Dataset records Block Start
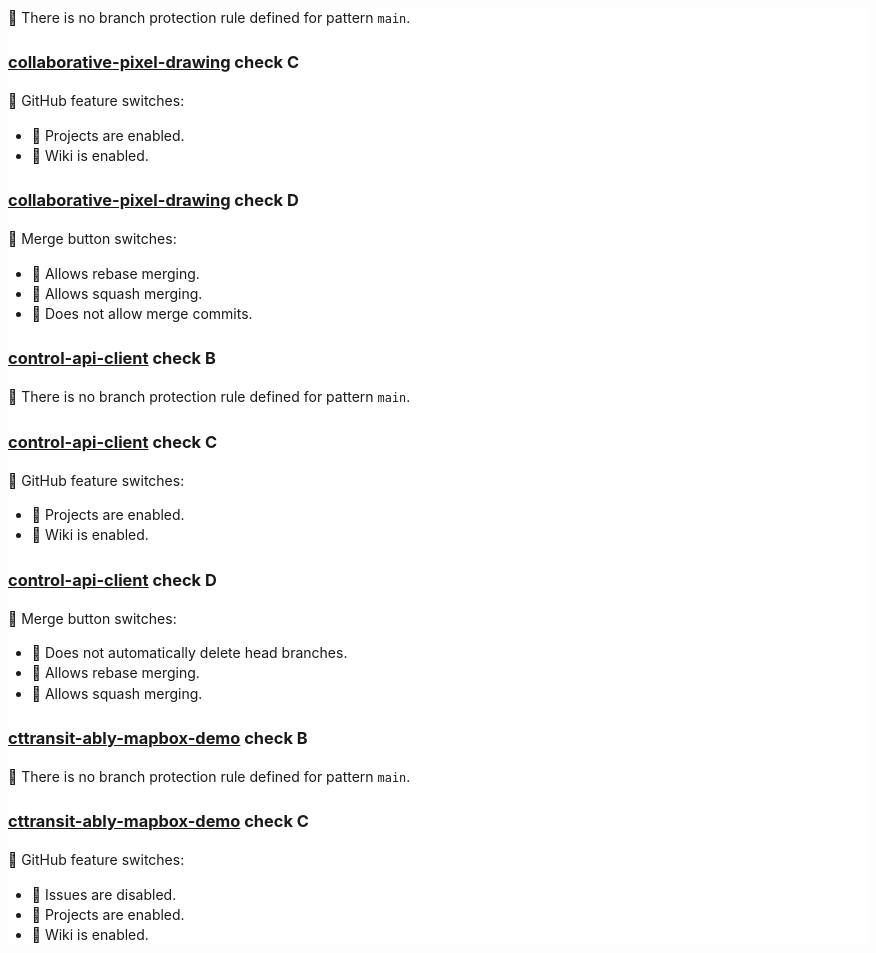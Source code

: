 :red_circle: There is no branch protection rule defined for pattern `main`.

### [collaborative-pixel-drawing](https://github.com/ably-labs/collaborative-pixel-drawing) check C

:red_circle: GitHub feature switches:

- :red_circle: Projects are enabled.
- :red_circle: Wiki is enabled.

### [collaborative-pixel-drawing](https://github.com/ably-labs/collaborative-pixel-drawing) check D

:red_circle: Merge button switches:

- :red_circle: Allows rebase merging.
- :red_circle: Allows squash merging.
- :red_circle: Does not allow merge commits.

### [control-api-client](https://github.com/ably-labs/control-api-client) check B

:red_circle: There is no branch protection rule defined for pattern `main`.

### [control-api-client](https://github.com/ably-labs/control-api-client) check C

:red_circle: GitHub feature switches:

- :red_circle: Projects are enabled.
- :red_circle: Wiki is enabled.

### [control-api-client](https://github.com/ably-labs/control-api-client) check D

:red_circle: Merge button switches:

- :red_circle: Does not automatically delete head branches.
- :red_circle: Allows rebase merging.
- :red_circle: Allows squash merging.

### [cttransit-ably-mapbox-demo](https://github.com/ably-labs/cttransit-ably-mapbox-demo) check B

:red_circle: There is no branch protection rule defined for pattern `main`.

### [cttransit-ably-mapbox-demo](https://github.com/ably-labs/cttransit-ably-mapbox-demo) check C

:red_circle: GitHub feature switches:

- :red_circle: Issues are disabled.
- :red_circle: Projects are enabled.
- :red_circle: Wiki is enabled.
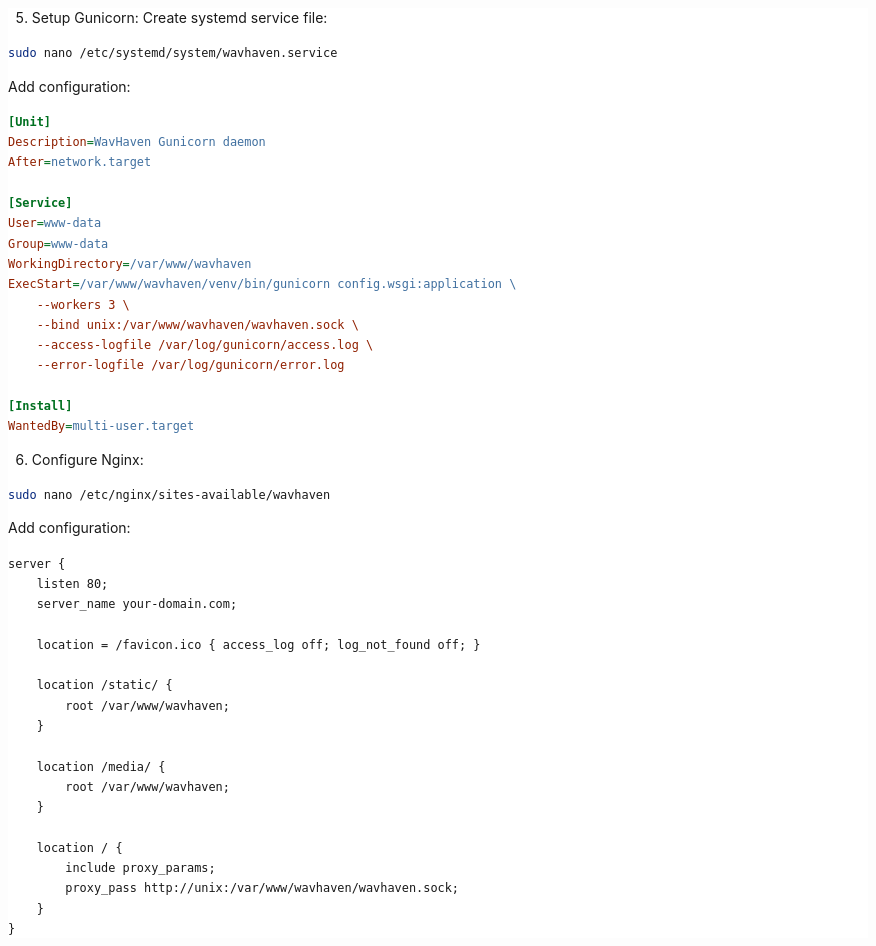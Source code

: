 5. Setup Gunicorn:
Create systemd service file:
```bash
sudo nano /etc/systemd/system/wavhaven.service
```

Add configuration:
```ini
[Unit]
Description=WavHaven Gunicorn daemon
After=network.target

[Service]
User=www-data
Group=www-data
WorkingDirectory=/var/www/wavhaven
ExecStart=/var/www/wavhaven/venv/bin/gunicorn config.wsgi:application \
    --workers 3 \
    --bind unix:/var/www/wavhaven/wavhaven.sock \
    --access-logfile /var/log/gunicorn/access.log \
    --error-logfile /var/log/gunicorn/error.log

[Install]
WantedBy=multi-user.target
```

6. Configure Nginx:
```bash
sudo nano /etc/nginx/sites-available/wavhaven
```

Add configuration:
```nginx
server {
    listen 80;
    server_name your-domain.com;

    location = /favicon.ico { access_log off; log_not_found off; }
    
    location /static/ {
        root /var/www/wavhaven;
    }

    location /media/ {
        root /var/www/wavhaven;
    }

    location / {
        include proxy_params;
        proxy_pass http://unix:/var/www/wavhaven/wavhaven.sock;
    }
}
```

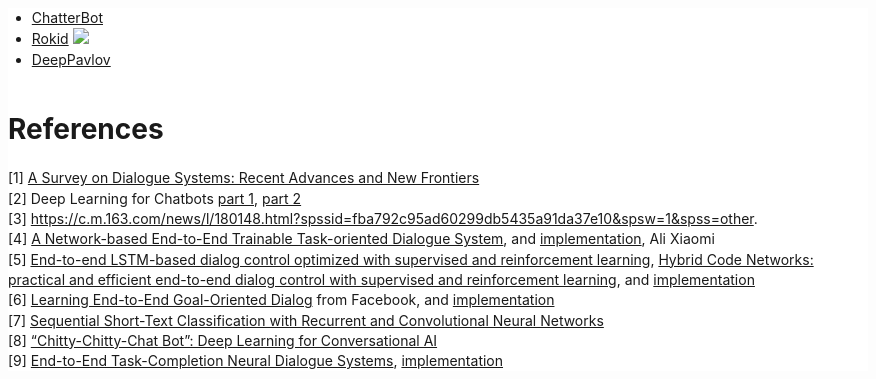 - [ChatterBot](https://github.com/gunthercox/ChatterBot)
- [Rokid](https://www.rokid.com/cn/)
![](https://github.com/gaoisbest/NLP-Projects/blob/master/3_Dialog_system/materials_others/Rokid_frame.png)
- [DeepPavlov](https://github.com/deepmipt/DeepPavlov)


# References
[1] [A Survey on Dialogue Systems: Recent Advances and New Frontiers](https://arxiv.org/pdf/1711.01731.pdf)  
[2] Deep Learning for Chatbots [part 1](http://www.wildml.com/2016/04/deep-learning-for-chatbots-part-1-introduction/), [part 2](http://www.wildml.com/2016/07/deep-learning-for-chatbots-2-retrieval-based-model-tensorflow/)  
[3] https://c.m.163.com/news/l/180148.html?spssid=fba792c95ad60299db5435a91da37e10&spsw=1&spss=other.  
[4] [A Network-based End-to-End Trainable Task-oriented Dialogue System](http://mi.eng.cam.ac.uk/~sjy/papers/wgmv17.pdf), and [implementation](https://github.com/shawnwun/NNDIAL), Ali Xiaomi  
[5] [End-to-end LSTM-based dialog control optimized with supervised and reinforcement learning](https://arxiv.org/pdf/1606.01269.pdf), [Hybrid Code Networks: practical and efficient end-to-end dialog control with supervised and reinforcement learning](https://arxiv.org/pdf/1702.03274.pdf), and [implementation](https://github.com/voicy-ai/DialogStateTracking)  
[6] [Learning End-to-End Goal-Oriented Dialog](https://arxiv.org/pdf/1605.07683.pdf) from Facebook, and [implementation](https://github.com/vyraun/chatbot-MemN2N-tensorflow)  
[7] [Sequential Short-Text Classification with
Recurrent and Convolutional Neural Networks](https://arxiv.org/pdf/1603.03827.pdf)  
[8] [“Chitty-Chitty-Chat Bot”: Deep Learning for Conversational AI](https://www.ijcai.org/proceedings/2018/0778.pdf)  
[9] [End-to-End Task-Completion Neural Dialogue Systems](http://aclweb.org/anthology/I17-1074), [implementation](https://github.com/MiuLab/TC-Bot)

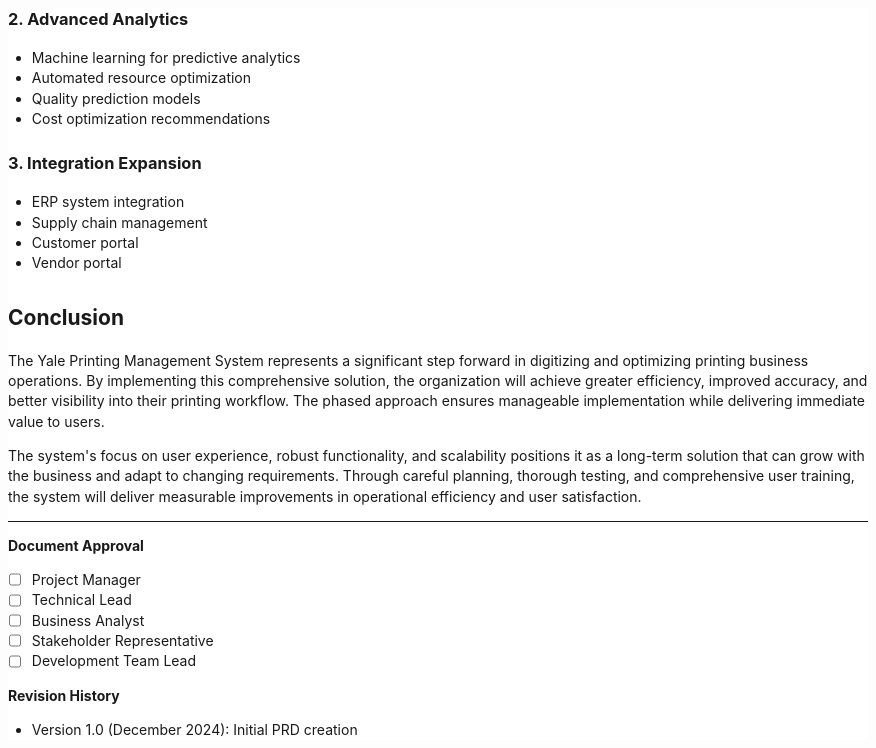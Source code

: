 ### 2. Advanced Analytics
- Machine learning for predictive analytics
- Automated resource optimization
- Quality prediction models
- Cost optimization recommendations

### 3. Integration Expansion
- ERP system integration
- Supply chain management
- Customer portal
- Vendor portal

## Conclusion

The Yale Printing Management System represents a significant step forward in digitizing and optimizing printing business operations. By implementing this comprehensive solution, the organization will achieve greater efficiency, improved accuracy, and better visibility into their printing workflow. The phased approach ensures manageable implementation while delivering immediate value to users.

The system's focus on user experience, robust functionality, and scalability positions it as a long-term solution that can grow with the business and adapt to changing requirements. Through careful planning, thorough testing, and comprehensive user training, the system will deliver measurable improvements in operational efficiency and user satisfaction.

---

**Document Approval**
- [ ] Project Manager
- [ ] Technical Lead
- [ ] Business Analyst
- [ ] Stakeholder Representative
- [ ] Development Team Lead

**Revision History**
- Version 1.0 (December 2024): Initial PRD creation 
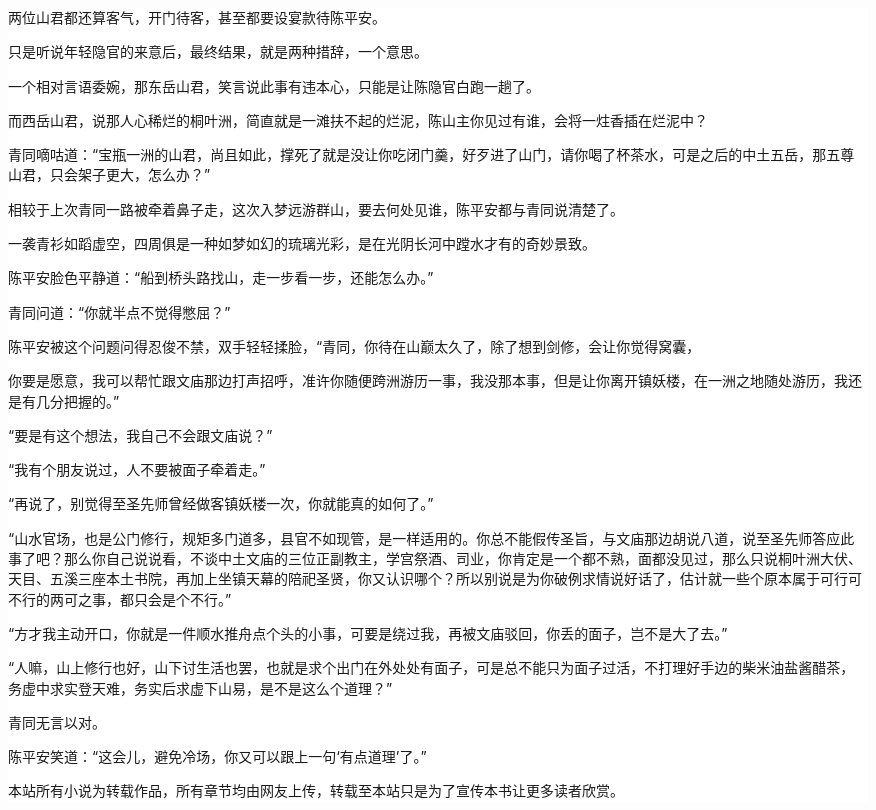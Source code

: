    两位山君都还算客气，开门待客，甚至都要设宴款待陈平安。

   只是听说年轻隐官的来意后，最终结果，就是两种措辞，一个意思。

   一个相对言语委婉，那东岳山君，笑言说此事有违本心，只能是让陈隐官白跑一趟了。

   而西岳山君，说那人心稀烂的桐叶洲，简直就是一滩扶不起的烂泥，陈山主你见过有谁，会将一炷香插在烂泥中？

   青同嘀咕道：“宝瓶一洲的山君，尚且如此，撑死了就是没让你吃闭门羹，好歹进了山门，请你喝了杯茶水，可是之后的中土五岳，那五尊山君，只会架子更大，怎么办？”

   相较于上次青同一路被牵着鼻子走，这次入梦远游群山，要去何处见谁，陈平安都与青同说清楚了。

   一袭青衫如蹈虚空，四周俱是一种如梦如幻的琉璃光彩，是在光阴长河中蹚水才有的奇妙景致。

   陈平安脸色平静道：“船到桥头路找山，走一步看一步，还能怎么办。”

   青同问道：“你就半点不觉得憋屈？”

   陈平安被这个问题问得忍俊不禁，双手轻轻揉脸，“青同，你待在山巅太久了，除了想到剑修，会让你觉得窝囊，

   你要是愿意，我可以帮忙跟文庙那边打声招呼，准许你随便跨洲游历一事，我没那本事，但是让你离开镇妖楼，在一洲之地随处游历，我还是有几分把握的。”

   “要是有这个想法，我自己不会跟文庙说？”

   “我有个朋友说过，人不要被面子牵着走。”

   “再说了，别觉得至圣先师曾经做客镇妖楼一次，你就能真的如何了。”

   “山水官场，也是公门修行，规矩多门道多，县官不如现管，是一样适用的。你总不能假传圣旨，与文庙那边胡说八道，说至圣先师答应此事了吧？那么你自己说说看，不谈中土文庙的三位正副教主，学宫祭酒、司业，你肯定是一个都不熟，面都没见过，那么只说桐叶洲大伏、天目、五溪三座本土书院，再加上坐镇天幕的陪祀圣贤，你又认识哪个？所以别说是为你破例求情说好话了，估计就一些个原本属于可行可不行的两可之事，都只会是个不行。”

   “方才我主动开口，你就是一件顺水推舟点个头的小事，可要是绕过我，再被文庙驳回，你丢的面子，岂不是大了去。”

   “人嘛，山上修行也好，山下讨生活也罢，也就是求个出门在外处处有面子，可是总不能只为面子过活，不打理好手边的柴米油盐酱醋茶，务虚中求实登天难，务实后求虚下山易，是不是这么个道理？”

   青同无言以对。

   陈平安笑道：“这会儿，避免冷场，你又可以跟上一句‘有点道理’了。”

  本站所有小说为转载作品，所有章节均由网友上传，转载至本站只是为了宣传本书让更多读者欣赏。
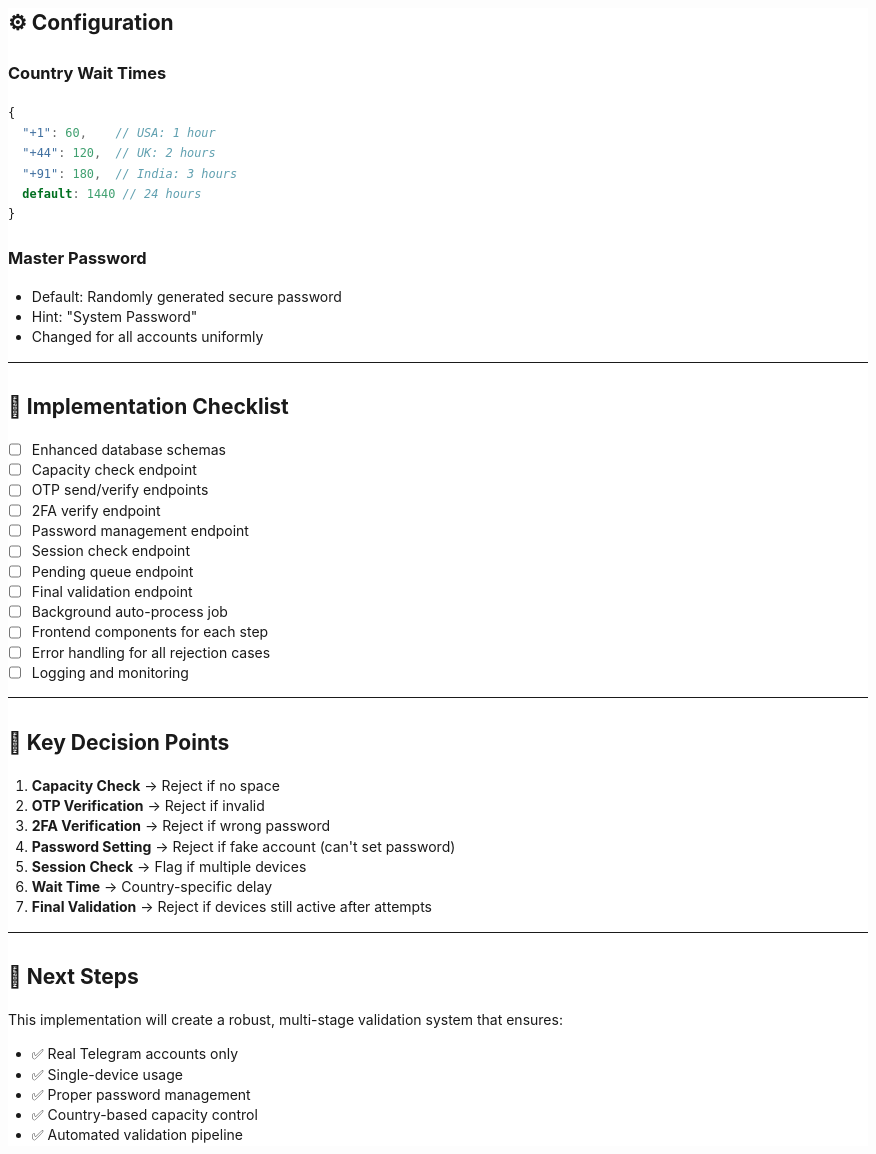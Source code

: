 
## ⚙️ Configuration

### **Country Wait Times**
```javascript
{
  "+1": 60,    // USA: 1 hour
  "+44": 120,  // UK: 2 hours
  "+91": 180,  // India: 3 hours
  default: 1440 // 24 hours
}
```

### **Master Password**
- Default: Randomly generated secure password
- Hint: "System Password"
- Changed for all accounts uniformly

---

## 📝 Implementation Checklist

- [ ] Enhanced database schemas
- [ ] Capacity check endpoint
- [ ] OTP send/verify endpoints
- [ ] 2FA verify endpoint
- [ ] Password management endpoint
- [ ] Session check endpoint
- [ ] Pending queue endpoint
- [ ] Final validation endpoint
- [ ] Background auto-process job
- [ ] Frontend components for each step
- [ ] Error handling for all rejection cases
- [ ] Logging and monitoring

---

## 🎯 Key Decision Points

1. **Capacity Check** → Reject if no space
2. **OTP Verification** → Reject if invalid
3. **2FA Verification** → Reject if wrong password
4. **Password Setting** → Reject if fake account (can't set password)
5. **Session Check** → Flag if multiple devices
6. **Wait Time** → Country-specific delay
7. **Final Validation** → Reject if devices still active after attempts

---

## 🚀 Next Steps

This implementation will create a robust, multi-stage validation system that ensures:
- ✅ Real Telegram accounts only
- ✅ Single-device usage
- ✅ Proper password management
- ✅ Country-based capacity control
- ✅ Automated validation pipeline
Dataset records Block End
Your task — Whenever a line includes the word "hours", pull it out of the entries.

Response to this task —
  "+44": 120,  // UK: 2 hours
  "+91": 180,  // India: 3 hours
  default: 1440 // 24 hours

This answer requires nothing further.